#### INFORMATION PROVIDED:
---------------
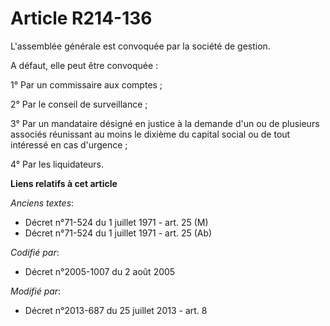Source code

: # Article R214-136

L'assemblée générale est convoquée par la société de gestion. 

A défaut, elle peut être convoquée : 

1° Par un commissaire aux comptes ; 

2° Par le conseil de surveillance ; 

3° Par un mandataire désigné en justice à la demande d'un ou de plusieurs associés réunissant au moins le dixième du capital
social ou de tout intéressé en cas d'urgence ; 

4° Par les liquidateurs.

**Liens relatifs à cet article**

_Anciens textes_:

  - Décret n°71-524 du 1 juillet 1971 - art. 25 (M)
  - Décret n°71-524 du 1 juillet 1971 - art. 25 (Ab)

_Codifié par_:

  - Décret n°2005-1007 du 2 août 2005

_Modifié par_:

  - Décret n°2013-687 du 25 juillet 2013 - art. 8
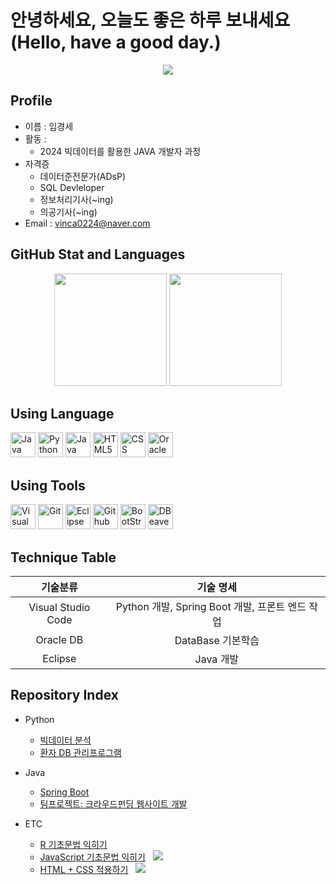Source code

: # 안녕하세요, 오늘도 좋은 하루 보내세요(Hello, have a good day.)
<p align='center'>
  <a href="https://github.com/vinca0224">
    <img src="https://capsule-render.vercel.app/api?type=waving&height=450&color=gradient&text=Good%20morning-nl-%20Good%20afternoon-nl-Good%20evening%20-nl-Good%20night&section=header&reversal=false&textBg=false&fontSize=48&animation=twinkling"/>
  </a>
</p>

## Profile
- 이름 : 임경세
- 활동 :
  - 2024 빅데이터를 활용한 JAVA 개발자 과정
- 자격증
  - 데이터준전문가(ADsP)
  - SQL Devleloper
  - 정보처리기사(~ing)
  - 의공기사(~ing)
- Email : vinca0224@naver.com

## GitHub Stat and Languages
<p align='center'>
    <img height="180" src="https://github-readme-stats.vercel.app/api?username=vinca0224&theme=onelight&show_icons=true"/>
    <img height="180" src="https://github-readme-stats.vercel.app/api/top-langs/?username=vinca0224&theme=onelight&layout=compact"/>
</p>

## Using Language
<p align='left'>
  <img height="40" src="https://img.icons8.com/?size=100&id=GPfHz0SM85FX&format=png&color=000000" title="Java">
  <img height="40" src="https://img.icons8.com/?size=100&id=13441&format=png&color=000000" title="Python">
  <img height="40" src="https://img.icons8.com/?size=100&id=108784&format=png&color=000000" title="Java Scrpipt">
  <img height="40" src="https://img.icons8.com/?size=100&id=20909&format=png&color=000000" title="HTML5">
  <img height="40" src="https://img.icons8.com/?size=100&id=YjeKwnSQIBUq&format=png&color=000000" title="CSS">
  <img height="40" src="https://img.icons8.com/?size=100&id=8ljTDYUEydbJ&format=png&color=000000" title="Oracle DB">
</p>

## Using Tools
<p align='left'>
  <img height="40" src="https://img.icons8.com/?size=100&id=9OGIyU8hrxW5&format=png&color=000000" title="Visual Studio Code">
  <img height="40" src="https://img.icons8.com/?size=100&id=20906&format=png&color=000000" title="Git">
  <img height="40" src="https://img.icons8.com/?size=100&id=rPAHs7H1vriV&format=png&color=000000" title="Eclipse">
  <img height="40" src="https://img.icons8.com/?size=100&id=v551nqGeHhGn&format=png&color=000000" title="Github Desktop">
  <img height="40" src="https://img.icons8.com/?size=100&id=PndQWK6M1Hjo&format=png&color=000000" title="BootStrap">
  <img height="40" src="https://img.icons8.com/?size=100&id=kjaF4LlvyR6g&format=png&color=000000" title="DBeaver">
</p>

<!--

## Badge
<img src="https://img.shields.io/badge/${아이콘}-${색상}?style=${뱃지스타일}&logo=${텍스트}&logoColor=${텍스트 색상}"/></a>&nbsp
-->


## Technique Table
| 기술분류 | 기술 명세 |
|:--:|:--:|
|Visual Studio Code|Python 개발, Spring Boot 개발, 프론트 엔드 작업|
|Oracle DB|DataBase 기본학습|
|Eclipse|Java 개발|

<!--Portfolio-->
## Repository Index
  - Python
    - [빅데이터 분석](https://github.com/vinca0224/bigdata-analysis-2024)
    - [환자 DB 관리프로그램](https://github.com/vinca0224/InpatientProgram)

  - Java
    - [Spring Boot](https://github.com/vinca0224/Springboot-2024)
    - [팀프로젝트: 크라우드펀딩 웹사이트 개발](https://github.com/PUK-Java/PUK-Groupware)
      
  - ETC
    - [R 기초문법 익히기](https://github.com/vinca0224/RStudy)
    - [JavaScript 기초문법 익히기](https://github.com/vinca0224/JS) &nbsp; <img src="https://img.shields.io/badge/work_in_progress-yellow">
    - [HTML + CSS 적용하기](https://github.com/vinca0224/HTML) &nbsp; <img src="https://img.shields.io/badge/work_in_progress-yellow">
---------------
#### PROBLEM:
Display each line of the data where "title" occurs.

#### SOLUTION TO THE EXERCISE:
  <img height="40" src="https://img.icons8.com/?size=100&id=GPfHz0SM85FX&format=png&color=000000" title="Java">
  <img height="40" src="https://img.icons8.com/?size=100&id=13441&format=png&color=000000" title="Python">
  <img height="40" src="https://img.icons8.com/?size=100&id=108784&format=png&color=000000" title="Java Scrpipt">
  <img height="40" src="https://img.icons8.com/?size=100&id=20909&format=png&color=000000" title="HTML5">
  <img height="40" src="https://img.icons8.com/?size=100&id=YjeKwnSQIBUq&format=png&color=000000" title="CSS">
  <img height="40" src="https://img.icons8.com/?size=100&id=8ljTDYUEydbJ&format=png&color=000000" title="Oracle DB">
  <img height="40" src="https://img.icons8.com/?size=100&id=9OGIyU8hrxW5&format=png&color=000000" title="Visual Studio Code">
  <img height="40" src="https://img.icons8.com/?size=100&id=20906&format=png&color=000000" title="Git">
  <img height="40" src="https://img.icons8.com/?size=100&id=rPAHs7H1vriV&format=png&color=000000" title="Eclipse">
  <img height="40" src="https://img.icons8.com/?size=100&id=v551nqGeHhGn&format=png&color=000000" title="Github Desktop">
  <img height="40" src="https://img.icons8.com/?size=100&id=PndQWK6M1Hjo&format=png&color=000000" title="BootStrap">
  <img height="40" src="https://img.icons8.com/?size=100&id=kjaF4LlvyR6g&format=png&color=000000" title="DBeaver">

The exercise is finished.